Dataset items
-- Opening Marker --

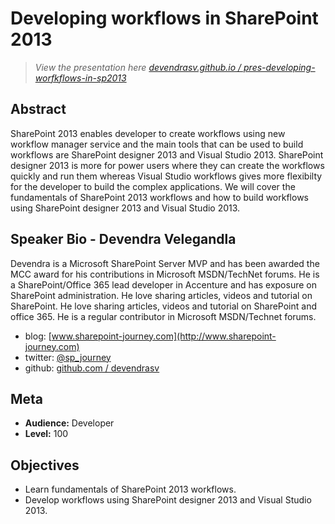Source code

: Developing workflows in SharePoint 2013
=========================================
> *View the presentation here [devendrasv.github.io / pres-developing-worfkflows-in-sp2013](http://devendrasv.github.io/pres-developing-worfkflows-in-sp2013)*

Abstract
---------
SharePoint 2013 enables developer to create workflows using new workflow manager service and the main tools that can be used to build workflows are SharePoint designer 2013 and Visual Studio 2013. SharePoint designer 2013 is more for power users where they can create the workflows quickly and run them whereas Visual Studio workflows gives more flexibilty for the developer to build the complex applications. We will cover the fundamentals of SharePoint 2013 workflows and how to build workflows using SharePoint designer 2013 and Visual Studio 2013.

Speaker Bio - Devendra Velegandla
---------------------------------
Devendra is a Microsoft SharePoint Server MVP and has been awarded the MCC award for his contributions in Microsoft MSDN/TechNet forums. He is a SharePoint/Office 365 lead developer in Accenture and has exposure on SharePoint administration. He love sharing articles, videos and tutorial on SharePoint. He love sharing articles, videos and tutorial on SharePoint and office 365. He is a regular contributor in Microsoft MSDN/Technet forums. 

- blog: [www.sharepoint-journey.com](http://www.sharepoint-journey.com)
- twitter: [@sp_journey](http://www.twitter.com/sp_journey)
- github: [github.com / devendrasv](http://github.com/devendrasv)


Meta
----
- **Audience:** Developer
- **Level:** 100

Objectives
----------
- Learn fundamentals of SharePoint 2013 workflows.
- Develop workflows using SharePoint designer 2013 and Visual Studio 2013.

-- Closing Marker --

## [Exercise goal]
What is needed is the number of lines in the entries that contain the word "Studio", written alone.

## [Output below]
2